Nighttime rollercoaster

Hey guys:

I just got my dexcom a couple of days ago, so I’m not anywhere near a flat line. I do have a question I hope you guys can answer.

Last night, while I was sleeping, my blood sugars kept going up and down and up and down. They never actually went high or low, but they kept having a rollercoaster. I could understand this happening somewhat if I were on the pump, but I’m on lantus, so I’d think my sugars would be steady. I took a picture of a 3-hour window, but it was the same from when I went to bed until I ate breakfast. So my questions are:

  1. Is that normal? Is it just because of differences in blood sugars or is it something blood sugars normally do?

  2. Is there anything I can do to keep them level? I feel like it can’t be that good for me to keep going up and down all night…


Hi Anna! Thanks for joining, posting, and of course we hope to see more trends.

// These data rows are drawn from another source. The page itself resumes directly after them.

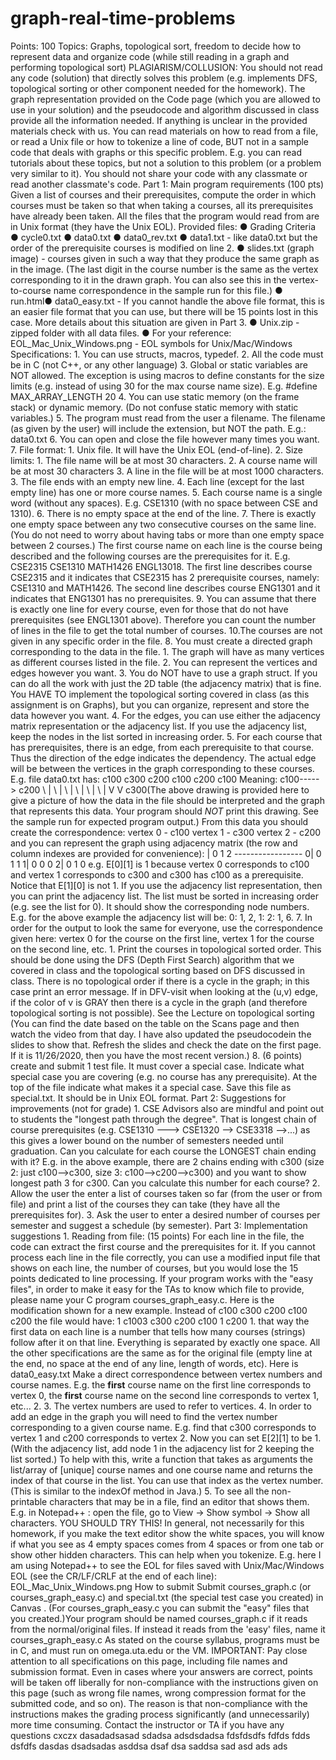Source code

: # graph-real-time-problems
Points: 100 Topics: Graphs, topological sort, freedom to decide how to represent data and organize code (while still reading in a graph and performing topological sort) PLAGIARISM/COLLUSION: You should not read any code (solution) that directly solves this problem (e.g. implements DFS, topological sorting or other component needed for the homework). The graph representation provided on the Code page (which you are allowed to use in your solution) and the pseudocode and algorithm discussed in class provide all the information needed. If anything is unclear in the provided materials check with us. You can read materials on how to read from a file, or read a Unix file or how to tokenize a line of code, BUT not in a sample code that deals with graphs or this specific problem. E.g. you can read tutorials about these topics, but not a solution to this problem (or a problem very similar to it). You should not share your code with any classmate or read another classmate's code. Part 1: Main program requirements (100 pts) Given a list of courses and their prerequisites, compute the order in which courses must be taken so that when taking a courses, all its prerequisites have already been taken. All the files that the program would read from are in Unix format (they have the Unix EOL). Provided files: ● Grading Criteria ● cycle0.txt ● data0.txt ● data0_rev.txt ● data1.txt - like data0.txt but the order of the prerequisite courses is modified on line 2. ● slides.txt (graph image) - courses given in such a way that they produce the same graph as in the image. (The last digit in the course number is the same as the vertex corresponding to it in the drawn graph. You can also see this in the vertex-to-course name correspondence in the sample run for this file.) ● run.html● data0_easy.txt - If you cannot handle the above file format, this is an easier file format that you can use, but there will be 15 points lost in this case. More details about this situation are given in Part 3. ● Unix.zip - zipped folder with all data files. ● For your reference: EOL_Mac_Unix_Windows.png - EOL symbols for Unix/Mac/Windows Specifications: 1. You can use structs, macros, typedef. 2. All the code must be in C (not C++, or any other language) 3. Global or static variables are NOT allowed. The exception is using macros to define constants for the size limits (e.g. instead of using 30 for the max course name size). E.g. #define MAX_ARRAY_LENGTH 20 4. You can use static memory (on the frame stack) or dynamic memory. (Do not confuse static memory with static variables.) 5. The program must read from the user a filename. The filename (as given by the user) will include the extension, but NOT the path. E.g.: data0.txt 6. You can open and close the file however many times you want. 7. File format: 1. Unix file. It will have the Unix EOL (end-of-line). 2. Size limits: 1. The file name will be at most 30 characters. 2. A course name will be at most 30 characters 3. A line in the file will be at most 1000 characters. 3. The file ends with an empty new line. 4. Each line (except for the last empty line) has one or more course names. 5. Each course name is a single word (without any spaces). E.g. CSE1310 (with no space between CSE and 1310). 6. There is no empty space at the end of the line. 7. There is exactly one empty space between any two consecutive courses on the same line. (You do not need to worry about having tabs or more than one empty space between 2 courses.) The first course name on each line is the course being described and the following courses are the prerequisites for it. E.g. CSE2315 CSE1310 MATH1426 ENGL13018. The first line describes course CSE2315 and it indicates that CSE2315 has 2 prerequisite courses, namely: CSE1310 and MATH1426. The second line describes course ENG1301 and it indicates that ENG1301 has no prerequisites. 9. You can assume that there is exactly one line for every course, even for those that do not have prerequisites (see ENGL1301 above). Therefore you can count the number of lines in the file to get the total number of courses. 10.The courses are not given in any specific order in the file. 8. You must create a directed graph corresponding to the data in the file. 1. The graph will have as many vertices as different courses listed in the file. 2. You can represent the vertices and edges however you want. 3. You do NOT have to use a graph struct. If you can do all the work with just the 2D table (the adjacency matrix) that is fine. You HAVE TO implement the topological sorting covered in class (as this assignment is on Graphs), but you can organize, represent and store the data however you want. 4. For the edges, you can use either the adjacency matrix representation or the adjacency list. If you use the adjacency list, keep the nodes in the list sorted in increasing order. 5. For each course that has prerequisites, there is an edge, from each prerequisite to that course. Thus the direction of the edge indicates the dependency. The actual edge will be between the vertices in the graph corresponding to these courses. E.g. file data0.txt has: c100 c300 c200 c100 c200 c100 Meaning: c100-----> c200 \ | \ | \ | \ | \ | \ | V V c300(The above drawing is provided here to give a picture of how the data in the file should be interpreted and the graph that represents this data. Your program should *NOT* print this drawing. See the sample run for expected program output.) From this data you should create the correspondence: vertex 0 - c100 vertex 1 - c300 vertex 2 - c200 and you can represent the graph using adjacency matrix (the row and column indexes are provided for convenience): | 0 1 2 ----------------- 0| 0 1 1 1| 0 0 0 2| 0 1 0 e.g. E[0][1] is 1 because vertex 0 corresponds to c100 and vertex 1 corresponds to c300 and c300 has c100 as a prerequisite. Notice that E[1][0] is not 1. If you use the adjacency list representation, then you can print the adjacency list. The list must be sorted in increasing order (e.g. see the list for 0). It should show the corresponding node numbers. E.g. for the above example the adjacency list will be: 0: 1, 2, 1: 2: 1, 6. 7. In order for the output to look the same for everyone, use the correspondence given here: vertex 0 for the course on the first line, vertex 1 for the course on the second line, etc. 1. Print the courses in topological sorted order. This should be done using the DFS (Depth First Search) algorithm that we covered in class and the topological sorting based on DFS discussed in class. There is no topological order if there is a cycle in the graph; in this case print an error message. If in DFV-visit when looking at the (u,v) edge, if the color of v is GRAY then there is a cycle in the graph (and therefore topological sorting is not possible). See the Lecture on topological sorting (You can find the date based on the table on the Scans page and then watch the video from that day. I have also updated the pseudocodein the slides to show that. Refresh the slides and check the date on the first page. If it is 11/26/2020, then you have the most recent version.) 8. (6 points) create and submit 1 test file. It must cover a special case. Indicate what special case you are covering (e.g. no course has any prerequisite). At the top of the file indicate what makes it a special case. Save this file as special.txt. It should be in Unix EOL format. Part 2: Suggestions for improvements (not for grade) 1. CSE Advisors also are mindful and point out to students the "longest path through the degree". That is longest chain of course prerequisites (e.g. CSE1310 ---> CSE1320 --> CSE3318 -->...) as this gives a lower bound on the number of semesters needed until graduation. Can you calculate for each course the LONGEST chain ending with it? E.g. in the above example, there are 2 chains ending with c300 (size 2: just c100-->c300, size 3: c100-->c200-->c300) and you want to show longest path 3 for c300. Can you calculate this number for each course? 2. Allow the user the enter a list of courses taken so far (from the user or from file) and print a list of the courses they can take (they have all the prerequisites for). 3. Ask the user to enter a desired number of courses per semester and suggest a schedule (by semester). Part 3: Implementation suggestions 1. Reading from file: (15 points) For each line in the file, the code can extract the first course and the prerequisites for it. If you cannot process each line in the file correctly, you can use a modified input file that shows on each line, the number of courses, but you would lose the 15 points dedicated to line processing. If your program works with the "easy files", in order to make it easy for the TAs to know which file to provide, please name your C program courses_graph_easy.c. Here is the modification shown for a new example. Instead of c100 c300 c200 c100 c200 the file would have: 1 c1003 c300 c200 c100 1 c200 1. that way the first data on each line is a number that tells how many courses (strings) follow after it on that line. Everything is separated by exactly one space. All the other specifications are the same as for the original file (empty line at the end, no space at the end of any line, length of words, etc). Here is data0_easy.txt Make a direct correspondence between vertex numbers and course names. E.g. the **first** course name on the first line corresponds to vertex 0, the **first** course name on the second line corresponds to vertex 1, etc... 2. 3. The vertex numbers are used to refer to vertices. 4. In order to add an edge in the graph you will need to find the vertex number corresponding to a given course name. E.g. find that c300 corresponds to vertex 1 and c200 corresponds to vertex 2. Now you can set E[2][1] to be 1. (With the adjacency list, add node 1 in the adjacency list for 2 keeping the list sorted.) To help with this, write a function that takes as arguments the list/array of [unique] course names and one course name and returns the index of that course in the list. You can use that index as the vertex number. (This is similar to the indexOf method in Java.) 5. To see all the non-printable characters that may be in a file, find an editor that shows them. E.g. in Notepad++ : open the file, go to View -> Show symbol -> Show all characters. YOU SHOULD TRY THIS! In general, not necessarily for this homework, if you make the text editor show the white spaces, you will know if what you see as 4 empty spaces comes from 4 spaces or from one tab or show other hidden characters. This can help when you tokenize. E.g. here I am using Notepad++ to see the EOL for files saved with Unix/Mac/Windows EOL (see the CR/LF/CRLF at the end of each line): EOL_Mac_Unix_Windows.png How to submit Submit courses_graph.c (or courses_graph_easy.c) and special.txt (the special test case you created) in Canvas . (For courses_graph_easy.c you can submit the "easy" files that you created.)Your program should be named courses_graph.c if it reads from the normal/original files. If instead it reads from the 'easy' files, name it courses_graph_easy.c As stated on the course syllabus, programs must be in C, and must run on omega.uta.edu or the VM. IMPORTANT: Pay close attention to all specifications on this page, including file names and submission format. Even in cases where your answers are correct, points will be taken off liberally for non-compliance with the instructions given on this page (such as wrong file names, wrong compression format for the submitted code, and so on). The reason is that non-compliance with the instructions makes the grading process significantly (and unnecessarily) more time consuming. Contact the instructor or TA if you have any questions
cxczx
dasadadsasad
sdadsa
adsdsdadsa
fdsfdsdfs
fdfds
fdds
dsfdfs
dasdas
dsadsadas
asddsa
dsaf
dsa
saddsa
sad
asd
ads
ads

This one you posted looks really good. Your fluctuations look like 10mg up and downs - nothing to worry about. I dont take lantus, so I dont know how it delivers, but there is a good number of variables that come into play, Your 3 hour trend started at 100 and ended at 121, which is pretty dang good.

Lets look at some things and see if we cant figure the humps out. First off, what did you eat for dinner? What did your days trends previously look like? Is the sensor new? In the beginning the sensors do a training thing and might not record things just right. I think its 7 days that lasts. Also, someone who is on Lantus, might be able to shed more light on its delivery patterns.

To me, it looks like little liver dumps – just to be sure you don’t go too low. Even in non-diabetics, there are variations in BGs while they sleep – I don’t know how much, but there is never a true flat line.

Why don’t you keep on watching for a few days and see if this stays the same or flattens out. I’d be curious!

Anna, Lantus is not necessarily going to keep your BS steady – a lot of people do find that Lantus has some really bad peaks & valleys. You said you could see having a rollercoaster if you had a pump but actually, a pump can give you a steadier basal rate because you can program a bunch of different rates throughout the day and meet your bodies requirements.

Have you ever done basal testing? Basal is not just for pumpers – I did it frequently when I was on MDI. That is one way to find out how steady your Lantus is. Gary Scheiner recommends that your BS not go up or down by more than 30 points for the basal test. John Walsh recommends that it not go up more than 15 points but it should not drop by more than 30. If you go by Gary Scheiner, that is a 60 point spread and according to John Walsh, it would be a 45 point spread. Both of those spreads have some fluctuation in them and your basals would be considered correct if you met either of those.

Like Onesaint said, you also need to look at what time you ate dinner & even what you ate. Protein & fat digest slowly. If you ate a later dinner of protein & fat, that could be part of the problem. If you lay down after eating, that can also slow your digestion down.

I am not convinced that your BG went up and down. The sensor readings are affected by pressure. It is very likely that the pattern reflects how you toss and turn. I place my sensor close to my navel because this is the only area that I don’t sleep on.